Loading Map...

Backwaters and Beaches

Written on: Thursday February 5th, 2009

Oh, how I didn't want to leave Goa. 

Nonetheless, I reluctantly said goodbye to my Russian friends, Artem and Alexander, and hopped in the rickshaw to travel 23k north before catching the southbound train.  The plan was to stop in Cochin for a couple nights before heading to the southern tip of India.  But after a chilly overnight on the train, I actually started reading my Lonely Planet: maybe Cochin isn't where I want to be; I think Alleppey would be better.  Upon detraining in Cochin I immediately purchased a new ticket to the town that held high hopes in my mind.  And with me was my new Chinese friend, Madison, who had the same travel plan.

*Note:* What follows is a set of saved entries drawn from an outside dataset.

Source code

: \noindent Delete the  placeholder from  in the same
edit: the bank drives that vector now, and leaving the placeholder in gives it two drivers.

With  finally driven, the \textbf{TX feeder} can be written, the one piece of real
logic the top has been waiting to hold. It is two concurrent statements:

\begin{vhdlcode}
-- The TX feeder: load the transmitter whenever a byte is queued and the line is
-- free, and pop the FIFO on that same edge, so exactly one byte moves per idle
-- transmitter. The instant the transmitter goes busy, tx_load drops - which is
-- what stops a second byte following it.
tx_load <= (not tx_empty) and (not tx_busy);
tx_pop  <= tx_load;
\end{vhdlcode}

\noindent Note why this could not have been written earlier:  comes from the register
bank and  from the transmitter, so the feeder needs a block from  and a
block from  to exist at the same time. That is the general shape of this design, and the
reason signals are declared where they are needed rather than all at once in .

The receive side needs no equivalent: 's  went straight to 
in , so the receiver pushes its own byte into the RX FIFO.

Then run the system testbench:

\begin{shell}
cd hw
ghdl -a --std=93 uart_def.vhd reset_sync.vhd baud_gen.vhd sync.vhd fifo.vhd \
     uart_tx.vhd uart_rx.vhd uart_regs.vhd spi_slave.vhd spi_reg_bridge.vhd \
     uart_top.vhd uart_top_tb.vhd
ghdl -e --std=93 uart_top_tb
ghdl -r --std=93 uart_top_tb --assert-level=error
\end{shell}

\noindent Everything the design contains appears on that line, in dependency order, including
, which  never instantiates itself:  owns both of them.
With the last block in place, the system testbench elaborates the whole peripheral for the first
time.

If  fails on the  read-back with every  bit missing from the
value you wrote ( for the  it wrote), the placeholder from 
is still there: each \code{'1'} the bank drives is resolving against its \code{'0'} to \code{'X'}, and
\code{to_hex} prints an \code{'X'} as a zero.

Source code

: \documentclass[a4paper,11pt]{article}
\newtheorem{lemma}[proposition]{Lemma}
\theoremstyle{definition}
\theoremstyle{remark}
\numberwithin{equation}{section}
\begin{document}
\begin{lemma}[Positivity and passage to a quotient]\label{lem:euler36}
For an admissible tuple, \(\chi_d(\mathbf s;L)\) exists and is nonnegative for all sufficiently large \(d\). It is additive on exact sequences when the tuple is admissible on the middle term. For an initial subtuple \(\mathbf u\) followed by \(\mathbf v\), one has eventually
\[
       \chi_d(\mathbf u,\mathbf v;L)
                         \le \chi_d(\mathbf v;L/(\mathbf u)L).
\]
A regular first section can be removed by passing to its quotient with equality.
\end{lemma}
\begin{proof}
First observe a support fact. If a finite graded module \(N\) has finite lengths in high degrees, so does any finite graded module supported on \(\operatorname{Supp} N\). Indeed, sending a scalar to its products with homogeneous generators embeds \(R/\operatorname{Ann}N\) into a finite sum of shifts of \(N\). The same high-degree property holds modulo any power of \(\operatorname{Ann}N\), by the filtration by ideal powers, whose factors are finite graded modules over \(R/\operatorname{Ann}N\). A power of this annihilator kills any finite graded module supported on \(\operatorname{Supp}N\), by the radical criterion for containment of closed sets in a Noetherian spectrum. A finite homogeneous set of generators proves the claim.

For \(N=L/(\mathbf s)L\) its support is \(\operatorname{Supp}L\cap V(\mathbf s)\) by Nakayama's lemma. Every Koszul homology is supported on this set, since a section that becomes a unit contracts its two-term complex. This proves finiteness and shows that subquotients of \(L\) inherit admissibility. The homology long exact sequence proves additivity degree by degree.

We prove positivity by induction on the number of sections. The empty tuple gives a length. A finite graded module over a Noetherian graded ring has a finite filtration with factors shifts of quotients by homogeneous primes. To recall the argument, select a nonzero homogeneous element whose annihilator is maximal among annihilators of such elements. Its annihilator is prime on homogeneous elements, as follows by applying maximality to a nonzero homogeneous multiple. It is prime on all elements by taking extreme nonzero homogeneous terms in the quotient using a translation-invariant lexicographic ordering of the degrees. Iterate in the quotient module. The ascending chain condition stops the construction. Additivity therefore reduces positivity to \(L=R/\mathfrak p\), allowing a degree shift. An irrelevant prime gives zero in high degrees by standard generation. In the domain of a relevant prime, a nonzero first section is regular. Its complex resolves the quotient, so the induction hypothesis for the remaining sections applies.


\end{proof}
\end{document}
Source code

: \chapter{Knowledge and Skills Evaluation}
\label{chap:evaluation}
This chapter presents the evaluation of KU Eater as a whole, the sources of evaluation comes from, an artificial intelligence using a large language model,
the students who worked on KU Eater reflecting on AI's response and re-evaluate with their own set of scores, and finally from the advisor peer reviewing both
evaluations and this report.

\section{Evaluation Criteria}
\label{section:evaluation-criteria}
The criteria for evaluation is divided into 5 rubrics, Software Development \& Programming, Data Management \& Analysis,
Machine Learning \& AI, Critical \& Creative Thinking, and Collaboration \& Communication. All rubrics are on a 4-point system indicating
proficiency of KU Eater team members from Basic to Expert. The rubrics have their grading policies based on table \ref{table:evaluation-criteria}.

We chatted as the train slowly made its way down the coast and eventually arrived in the small town of Alleppey.

Exiting the station we were bombarded with accommodation offers.  With the rickshaw price agreed upon we set off to view two of the recently offered guest houses, as well as one of the cheapies recommended by LP.  The results were in and LP's recommendation came in dead last, with the rooms being accurately described by Madison as "jail".  Taking the silver medal was the two story bamboo hotel.  It was nice, but incredibly hot.  So we opted for the homestay.  And oh my god what a good choice that was!  The place was recently purchased and updated by a lovely Indian family living next door.  It had two bedrooms, each with private bath, a kitchen, dining room and living room.  Cable TV, free water and lots of home-cooked, tasty treats made our stay all the more enjoyable (oh yeah, and at a cost of $3 each, we absolutely could not complain)!  So we dropped our bags, grabbed a shower and explored town a bit.  A decent meal and fantabulous fresh juice made the night complete.

The next day we woke with the intention of seeing the backwaters: a river network that twists and winds its way though the rice fields and small villages that create the interior of southern India.  We chose a hand-propelled canoe.  Although it was a bit slower than some of the other watercraft, the serenity more than made up for the lack of motor.  The day was fun, albeit hot.  We saw traditional, hand-carved canoes carrying their loads to nearby villages; we saw a long boat that required the strength of one hundred men to paddle it foward during the annual race in these waters; we saw school children walking along the banks in the afternoon; we saw locals multi-tasking: both washing dishes in the river while also enjoying a refreshing dip for themselves; we saw eagles and herons and kingfishers.  We even walked through a couple rice fields en route to a local restaurant where we sampled some 'todi', or coconut beer.  Yes, it was a fine day, part of which was even spent sprawled out on the bottom of the boat, grabbing a few winks, as our guide paddled amongst the palm trees.  Returning to town, the now familiar pattern was repeated: ice cream, dinner, fresh fruit juice, grapes and melon to bring back to the room.  One could get used to this.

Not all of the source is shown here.